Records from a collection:

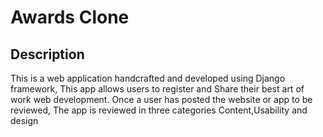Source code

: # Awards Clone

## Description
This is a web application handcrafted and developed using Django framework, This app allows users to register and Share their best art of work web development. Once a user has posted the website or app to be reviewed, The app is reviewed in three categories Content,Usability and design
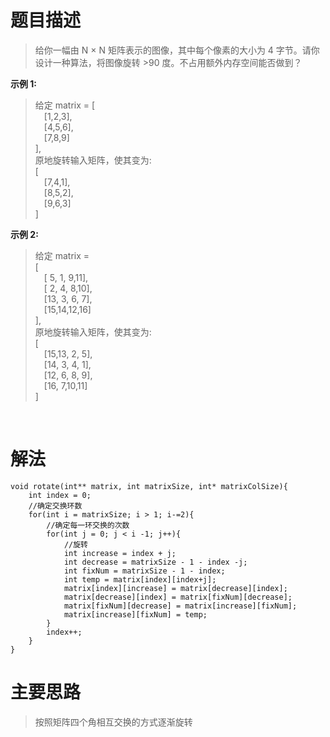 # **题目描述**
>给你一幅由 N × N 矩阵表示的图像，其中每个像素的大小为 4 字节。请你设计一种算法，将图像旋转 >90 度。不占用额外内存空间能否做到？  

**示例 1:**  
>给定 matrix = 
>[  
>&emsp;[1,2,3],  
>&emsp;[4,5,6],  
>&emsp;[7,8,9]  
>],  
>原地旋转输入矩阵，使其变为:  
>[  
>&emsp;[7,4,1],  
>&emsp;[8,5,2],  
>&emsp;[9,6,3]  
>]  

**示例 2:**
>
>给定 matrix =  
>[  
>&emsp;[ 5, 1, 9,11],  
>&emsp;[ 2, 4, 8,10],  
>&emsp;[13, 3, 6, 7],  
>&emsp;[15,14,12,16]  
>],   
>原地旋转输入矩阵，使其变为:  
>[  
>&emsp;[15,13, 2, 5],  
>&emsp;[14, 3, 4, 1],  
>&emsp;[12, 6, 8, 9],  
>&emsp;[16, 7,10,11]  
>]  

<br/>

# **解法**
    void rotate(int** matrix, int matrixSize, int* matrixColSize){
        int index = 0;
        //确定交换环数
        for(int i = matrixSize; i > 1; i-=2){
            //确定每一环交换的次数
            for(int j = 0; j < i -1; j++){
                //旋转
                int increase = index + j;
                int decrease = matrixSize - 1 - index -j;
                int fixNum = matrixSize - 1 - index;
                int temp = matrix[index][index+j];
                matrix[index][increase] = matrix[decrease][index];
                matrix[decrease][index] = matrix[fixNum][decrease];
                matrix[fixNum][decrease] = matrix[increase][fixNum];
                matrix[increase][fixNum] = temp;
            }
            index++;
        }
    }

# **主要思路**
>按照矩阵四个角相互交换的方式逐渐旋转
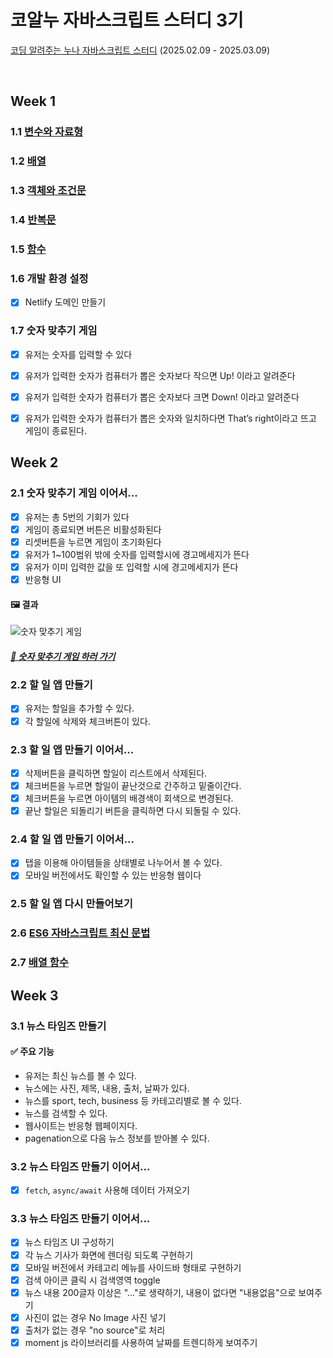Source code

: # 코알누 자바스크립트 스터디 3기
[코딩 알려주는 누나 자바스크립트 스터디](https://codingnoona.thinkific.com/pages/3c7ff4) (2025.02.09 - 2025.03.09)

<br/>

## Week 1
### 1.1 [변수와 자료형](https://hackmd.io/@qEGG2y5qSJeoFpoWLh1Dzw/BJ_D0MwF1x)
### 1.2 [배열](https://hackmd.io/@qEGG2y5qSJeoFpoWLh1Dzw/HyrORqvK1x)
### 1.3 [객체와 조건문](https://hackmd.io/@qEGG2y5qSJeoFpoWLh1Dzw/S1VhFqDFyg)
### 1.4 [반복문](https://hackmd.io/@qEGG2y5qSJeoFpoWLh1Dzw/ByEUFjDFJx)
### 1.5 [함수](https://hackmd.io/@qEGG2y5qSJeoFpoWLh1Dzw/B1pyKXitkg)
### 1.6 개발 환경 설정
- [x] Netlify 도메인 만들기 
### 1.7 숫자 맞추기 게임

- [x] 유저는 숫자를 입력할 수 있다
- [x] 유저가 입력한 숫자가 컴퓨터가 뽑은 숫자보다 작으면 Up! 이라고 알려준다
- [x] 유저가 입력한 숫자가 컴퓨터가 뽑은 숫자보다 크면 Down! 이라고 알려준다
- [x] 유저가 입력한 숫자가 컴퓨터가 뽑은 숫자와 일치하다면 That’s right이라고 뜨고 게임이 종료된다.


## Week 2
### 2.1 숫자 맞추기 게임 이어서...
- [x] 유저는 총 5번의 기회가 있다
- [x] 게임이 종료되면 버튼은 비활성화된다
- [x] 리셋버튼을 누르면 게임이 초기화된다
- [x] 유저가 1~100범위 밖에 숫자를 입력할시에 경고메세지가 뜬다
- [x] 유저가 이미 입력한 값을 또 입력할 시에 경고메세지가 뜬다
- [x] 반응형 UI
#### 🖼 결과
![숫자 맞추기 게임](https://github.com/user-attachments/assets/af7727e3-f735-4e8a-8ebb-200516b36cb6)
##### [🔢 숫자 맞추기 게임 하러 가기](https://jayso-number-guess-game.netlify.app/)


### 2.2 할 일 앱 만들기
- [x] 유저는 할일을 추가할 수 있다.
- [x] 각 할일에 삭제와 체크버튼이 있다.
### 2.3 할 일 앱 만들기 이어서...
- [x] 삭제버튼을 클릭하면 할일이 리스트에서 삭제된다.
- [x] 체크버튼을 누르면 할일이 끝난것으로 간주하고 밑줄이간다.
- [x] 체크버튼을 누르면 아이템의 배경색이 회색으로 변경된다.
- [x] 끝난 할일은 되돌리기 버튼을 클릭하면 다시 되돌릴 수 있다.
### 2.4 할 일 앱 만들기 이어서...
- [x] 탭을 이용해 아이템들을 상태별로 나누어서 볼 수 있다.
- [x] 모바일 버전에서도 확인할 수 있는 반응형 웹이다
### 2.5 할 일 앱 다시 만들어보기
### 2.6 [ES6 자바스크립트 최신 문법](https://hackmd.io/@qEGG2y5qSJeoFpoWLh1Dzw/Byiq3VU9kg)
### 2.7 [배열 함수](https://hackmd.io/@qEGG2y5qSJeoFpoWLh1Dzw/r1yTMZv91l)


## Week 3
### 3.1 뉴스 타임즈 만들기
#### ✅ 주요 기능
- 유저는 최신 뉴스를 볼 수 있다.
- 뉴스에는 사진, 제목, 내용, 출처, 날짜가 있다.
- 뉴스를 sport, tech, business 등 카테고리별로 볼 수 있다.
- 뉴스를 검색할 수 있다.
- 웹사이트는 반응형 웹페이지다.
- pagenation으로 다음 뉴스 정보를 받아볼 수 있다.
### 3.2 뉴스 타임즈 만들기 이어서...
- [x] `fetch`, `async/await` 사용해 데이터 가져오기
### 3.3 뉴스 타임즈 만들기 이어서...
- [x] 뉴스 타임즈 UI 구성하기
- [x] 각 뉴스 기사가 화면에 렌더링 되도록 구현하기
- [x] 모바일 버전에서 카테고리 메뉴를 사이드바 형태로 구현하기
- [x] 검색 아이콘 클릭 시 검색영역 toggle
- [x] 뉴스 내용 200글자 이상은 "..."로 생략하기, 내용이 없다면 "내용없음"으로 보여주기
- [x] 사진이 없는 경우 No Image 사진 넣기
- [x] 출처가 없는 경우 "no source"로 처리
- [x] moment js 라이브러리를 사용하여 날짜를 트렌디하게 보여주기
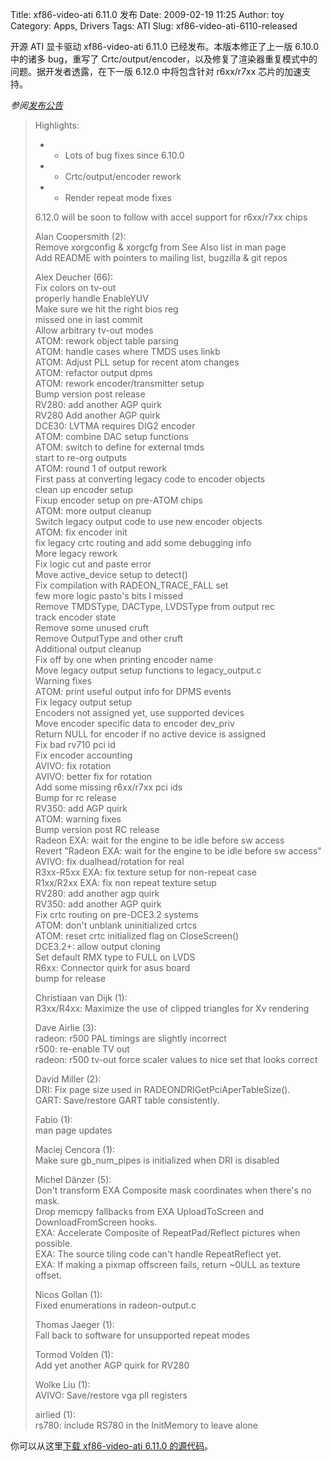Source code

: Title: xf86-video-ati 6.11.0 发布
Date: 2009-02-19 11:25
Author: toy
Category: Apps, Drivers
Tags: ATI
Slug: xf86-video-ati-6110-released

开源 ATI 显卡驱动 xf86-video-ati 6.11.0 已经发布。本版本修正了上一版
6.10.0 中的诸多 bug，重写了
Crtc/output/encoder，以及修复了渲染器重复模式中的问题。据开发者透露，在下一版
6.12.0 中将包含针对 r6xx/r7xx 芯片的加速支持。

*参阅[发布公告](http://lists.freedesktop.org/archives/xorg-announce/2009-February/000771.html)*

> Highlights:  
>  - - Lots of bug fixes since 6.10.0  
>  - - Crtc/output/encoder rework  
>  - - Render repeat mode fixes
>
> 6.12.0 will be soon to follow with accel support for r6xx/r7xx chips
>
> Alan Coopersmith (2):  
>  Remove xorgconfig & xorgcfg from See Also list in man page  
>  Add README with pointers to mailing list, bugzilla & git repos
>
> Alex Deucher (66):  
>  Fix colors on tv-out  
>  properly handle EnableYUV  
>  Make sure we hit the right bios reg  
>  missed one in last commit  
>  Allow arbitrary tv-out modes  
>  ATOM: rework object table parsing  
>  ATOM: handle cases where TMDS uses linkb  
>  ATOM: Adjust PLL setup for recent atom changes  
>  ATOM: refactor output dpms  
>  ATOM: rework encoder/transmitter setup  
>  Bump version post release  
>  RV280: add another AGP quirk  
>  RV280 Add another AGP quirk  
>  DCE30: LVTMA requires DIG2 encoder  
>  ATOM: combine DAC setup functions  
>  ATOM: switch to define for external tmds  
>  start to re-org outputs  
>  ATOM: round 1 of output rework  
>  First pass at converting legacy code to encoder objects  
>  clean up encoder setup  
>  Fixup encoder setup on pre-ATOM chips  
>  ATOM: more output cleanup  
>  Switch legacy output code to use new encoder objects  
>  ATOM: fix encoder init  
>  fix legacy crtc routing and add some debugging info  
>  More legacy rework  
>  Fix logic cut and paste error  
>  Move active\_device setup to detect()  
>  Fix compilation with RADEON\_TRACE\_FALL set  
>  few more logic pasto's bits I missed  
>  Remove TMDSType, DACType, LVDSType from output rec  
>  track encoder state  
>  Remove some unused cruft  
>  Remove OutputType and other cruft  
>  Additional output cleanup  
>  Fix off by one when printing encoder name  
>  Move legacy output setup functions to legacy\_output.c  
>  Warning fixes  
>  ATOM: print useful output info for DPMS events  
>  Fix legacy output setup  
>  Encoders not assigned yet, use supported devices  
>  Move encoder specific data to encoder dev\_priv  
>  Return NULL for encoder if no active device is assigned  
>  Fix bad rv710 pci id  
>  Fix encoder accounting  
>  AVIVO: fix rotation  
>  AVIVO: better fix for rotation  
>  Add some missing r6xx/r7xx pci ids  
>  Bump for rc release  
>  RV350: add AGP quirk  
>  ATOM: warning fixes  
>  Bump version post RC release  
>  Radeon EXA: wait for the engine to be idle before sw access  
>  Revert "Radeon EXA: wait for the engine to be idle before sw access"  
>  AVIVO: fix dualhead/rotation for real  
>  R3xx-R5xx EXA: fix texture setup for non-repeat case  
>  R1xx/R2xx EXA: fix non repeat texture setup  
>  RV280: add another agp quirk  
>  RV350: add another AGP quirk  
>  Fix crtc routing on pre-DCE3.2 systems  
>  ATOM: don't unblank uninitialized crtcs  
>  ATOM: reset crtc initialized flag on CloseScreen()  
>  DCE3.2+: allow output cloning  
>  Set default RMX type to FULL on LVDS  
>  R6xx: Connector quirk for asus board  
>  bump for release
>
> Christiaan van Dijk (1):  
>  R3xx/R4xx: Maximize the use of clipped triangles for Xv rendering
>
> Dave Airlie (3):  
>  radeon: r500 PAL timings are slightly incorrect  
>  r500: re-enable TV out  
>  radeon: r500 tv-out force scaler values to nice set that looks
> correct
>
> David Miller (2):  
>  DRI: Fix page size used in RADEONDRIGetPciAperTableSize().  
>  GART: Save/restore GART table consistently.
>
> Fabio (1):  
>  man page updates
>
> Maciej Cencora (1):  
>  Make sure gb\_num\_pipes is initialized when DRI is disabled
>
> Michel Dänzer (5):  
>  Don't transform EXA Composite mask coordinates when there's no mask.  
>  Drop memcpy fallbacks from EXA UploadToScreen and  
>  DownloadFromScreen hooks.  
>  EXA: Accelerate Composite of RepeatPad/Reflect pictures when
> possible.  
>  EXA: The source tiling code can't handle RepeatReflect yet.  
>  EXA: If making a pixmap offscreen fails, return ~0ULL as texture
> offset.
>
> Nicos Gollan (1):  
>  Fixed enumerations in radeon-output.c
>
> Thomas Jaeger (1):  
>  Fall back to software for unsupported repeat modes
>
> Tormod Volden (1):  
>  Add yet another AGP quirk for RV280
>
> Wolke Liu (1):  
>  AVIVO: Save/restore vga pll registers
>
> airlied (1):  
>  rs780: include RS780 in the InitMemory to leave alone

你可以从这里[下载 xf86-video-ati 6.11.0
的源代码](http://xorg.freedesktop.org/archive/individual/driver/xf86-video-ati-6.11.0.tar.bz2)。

## Problem
Between and including the line with "- [x] 검색 아이콘 클릭 시 검색영역 toggle" and the line with "recent atom changes", repeat every line exactly as it appears above, with pictures left out.

## Written response
- [x] 검색 아이콘 클릭 시 검색영역 toggle
- [x] 뉴스 내용 200글자 이상은 "..."로 생략하기, 내용이 없다면 "내용없음"으로 보여주기
- [x] 사진이 없는 경우 No Image 사진 넣기
- [x] 출처가 없는 경우 "no source"로 처리
- [x] moment js 라이브러리를 사용하여 날짜를 트렌디하게 보여주기
Source code

: Title: xf86-video-ati 6.11.0 发布
Date: 2009-02-19 11:25
Author: toy
Category: Apps, Drivers
Tags: ATI
Slug: xf86-video-ati-6110-released

开源 ATI 显卡驱动 xf86-video-ati 6.11.0 已经发布。本版本修正了上一版
6.10.0 中的诸多 bug，重写了
Crtc/output/encoder，以及修复了渲染器重复模式中的问题。据开发者透露，在下一版
6.12.0 中将包含针对 r6xx/r7xx 芯片的加速支持。

*参阅[发布公告](http://lists.freedesktop.org/archives/xorg-announce/2009-February/000771.html)*

> Highlights:  
>  - - Lots of bug fixes since 6.10.0  
>  - - Crtc/output/encoder rework  
>  - - Render repeat mode fixes
>
> 6.12.0 will be soon to follow with accel support for r6xx/r7xx chips
>
> Alan Coopersmith (2):  
>  Remove xorgconfig & xorgcfg from See Also list in man page  
>  Add README with pointers to mailing list, bugzilla & git repos
>
> Alex Deucher (66):  
>  Fix colors on tv-out  
>  properly handle EnableYUV  
>  Make sure we hit the right bios reg  
>  missed one in last commit  
>  Allow arbitrary tv-out modes  
>  ATOM: rework object table parsing  
>  ATOM: handle cases where TMDS uses linkb  
>  ATOM: Adjust PLL setup for recent atom changes  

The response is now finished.